Starting at the line below holding "- Draft.js 0.11.7 for rich text editing" and stopping at the line holding "- **Static Files**: Served", print every line exactly, both ends included, and leave the rest out.

━━━━━━━━━━━━━━━━━━━━━━━━━━━━━━

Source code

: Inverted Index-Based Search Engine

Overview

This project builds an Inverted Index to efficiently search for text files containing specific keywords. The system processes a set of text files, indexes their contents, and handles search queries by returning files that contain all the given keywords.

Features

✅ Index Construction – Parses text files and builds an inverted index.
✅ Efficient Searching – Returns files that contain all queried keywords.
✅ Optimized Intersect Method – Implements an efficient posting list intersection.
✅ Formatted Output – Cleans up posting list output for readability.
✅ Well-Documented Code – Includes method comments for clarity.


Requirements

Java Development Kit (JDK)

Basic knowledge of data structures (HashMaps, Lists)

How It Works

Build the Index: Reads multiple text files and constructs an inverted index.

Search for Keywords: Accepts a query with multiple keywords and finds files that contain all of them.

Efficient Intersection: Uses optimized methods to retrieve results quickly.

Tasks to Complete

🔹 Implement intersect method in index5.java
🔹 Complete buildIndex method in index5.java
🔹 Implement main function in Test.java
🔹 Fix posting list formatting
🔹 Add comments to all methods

━━━━━━━━━━━━━━━━━━━━━━━━━━━━━━

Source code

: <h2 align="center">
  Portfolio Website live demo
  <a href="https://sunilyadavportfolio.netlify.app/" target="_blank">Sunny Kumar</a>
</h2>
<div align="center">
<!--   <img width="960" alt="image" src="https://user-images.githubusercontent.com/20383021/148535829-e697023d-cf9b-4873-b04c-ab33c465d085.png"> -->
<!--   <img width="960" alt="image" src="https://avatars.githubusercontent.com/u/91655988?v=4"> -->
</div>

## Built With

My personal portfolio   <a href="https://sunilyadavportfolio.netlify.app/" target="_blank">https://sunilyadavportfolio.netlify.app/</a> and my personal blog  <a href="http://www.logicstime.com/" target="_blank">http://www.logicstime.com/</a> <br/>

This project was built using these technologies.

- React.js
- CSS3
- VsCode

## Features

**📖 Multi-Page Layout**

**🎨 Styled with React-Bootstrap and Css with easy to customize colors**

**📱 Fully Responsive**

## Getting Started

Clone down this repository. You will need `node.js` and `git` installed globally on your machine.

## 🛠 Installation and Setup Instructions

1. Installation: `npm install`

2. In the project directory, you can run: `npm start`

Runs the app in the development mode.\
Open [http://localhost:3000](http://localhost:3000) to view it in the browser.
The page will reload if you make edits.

━━━━━━━━━━━━━━━━━━━━━━━━━━━━━━

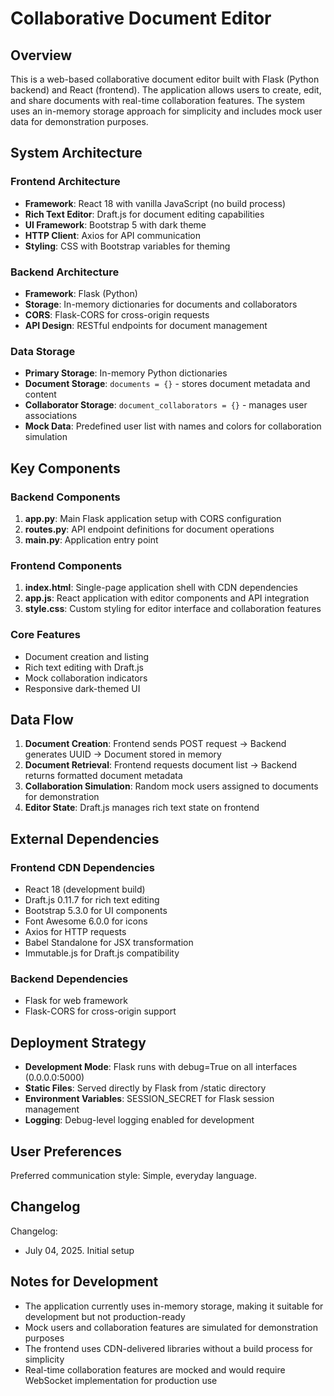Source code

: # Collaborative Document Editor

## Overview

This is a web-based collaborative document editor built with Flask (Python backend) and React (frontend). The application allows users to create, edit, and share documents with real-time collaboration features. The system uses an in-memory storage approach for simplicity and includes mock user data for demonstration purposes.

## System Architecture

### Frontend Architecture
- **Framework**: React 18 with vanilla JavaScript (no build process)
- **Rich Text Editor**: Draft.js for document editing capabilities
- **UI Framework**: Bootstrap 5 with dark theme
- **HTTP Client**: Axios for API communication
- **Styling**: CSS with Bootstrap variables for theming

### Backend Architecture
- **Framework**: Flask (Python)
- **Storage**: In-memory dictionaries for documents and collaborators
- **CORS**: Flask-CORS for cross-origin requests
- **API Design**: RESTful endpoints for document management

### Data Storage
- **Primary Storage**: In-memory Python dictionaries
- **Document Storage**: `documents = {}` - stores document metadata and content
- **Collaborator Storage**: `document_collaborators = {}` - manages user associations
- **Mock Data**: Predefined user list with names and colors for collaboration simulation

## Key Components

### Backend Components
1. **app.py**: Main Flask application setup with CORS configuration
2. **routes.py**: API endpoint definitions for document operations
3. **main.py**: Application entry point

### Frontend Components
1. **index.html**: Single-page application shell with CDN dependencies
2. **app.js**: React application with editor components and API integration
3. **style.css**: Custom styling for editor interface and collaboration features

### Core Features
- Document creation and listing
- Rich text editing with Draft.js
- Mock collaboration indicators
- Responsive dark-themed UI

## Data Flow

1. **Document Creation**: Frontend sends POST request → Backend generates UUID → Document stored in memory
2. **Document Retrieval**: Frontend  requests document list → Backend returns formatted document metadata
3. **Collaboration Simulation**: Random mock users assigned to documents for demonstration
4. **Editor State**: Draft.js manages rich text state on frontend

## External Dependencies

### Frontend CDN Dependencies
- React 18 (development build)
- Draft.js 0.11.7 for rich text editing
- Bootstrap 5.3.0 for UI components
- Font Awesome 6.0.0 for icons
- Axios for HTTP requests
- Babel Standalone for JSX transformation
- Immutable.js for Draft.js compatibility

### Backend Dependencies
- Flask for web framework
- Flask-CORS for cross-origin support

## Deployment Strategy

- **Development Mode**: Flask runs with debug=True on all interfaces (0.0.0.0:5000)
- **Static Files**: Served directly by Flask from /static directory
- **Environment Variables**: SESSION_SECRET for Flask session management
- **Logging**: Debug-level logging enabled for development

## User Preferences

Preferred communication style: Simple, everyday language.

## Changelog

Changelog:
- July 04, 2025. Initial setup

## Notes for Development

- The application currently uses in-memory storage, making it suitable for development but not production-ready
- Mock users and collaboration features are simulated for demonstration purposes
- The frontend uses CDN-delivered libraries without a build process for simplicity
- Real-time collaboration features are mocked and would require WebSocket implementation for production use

━━━━━━━━━━━━━━━━━━━━━━━━━━━━━━

→ **Written response**
- Draft.js 0.11.7 for rich text editing
- Bootstrap 5.3.0 for UI components
- Font Awesome 6.0.0 for icons
- Axios for HTTP requests
- Babel Standalone for JSX transformation
- Immutable.js for Draft.js compatibility

### Backend Dependencies
- Flask for web framework
- Flask-CORS for cross-origin support

## Deployment Strategy

- **Development Mode**: Flask runs with debug=True on all interfaces (0.0.0.0:5000)
- **Static Files**: Served directly by Flask from /static directory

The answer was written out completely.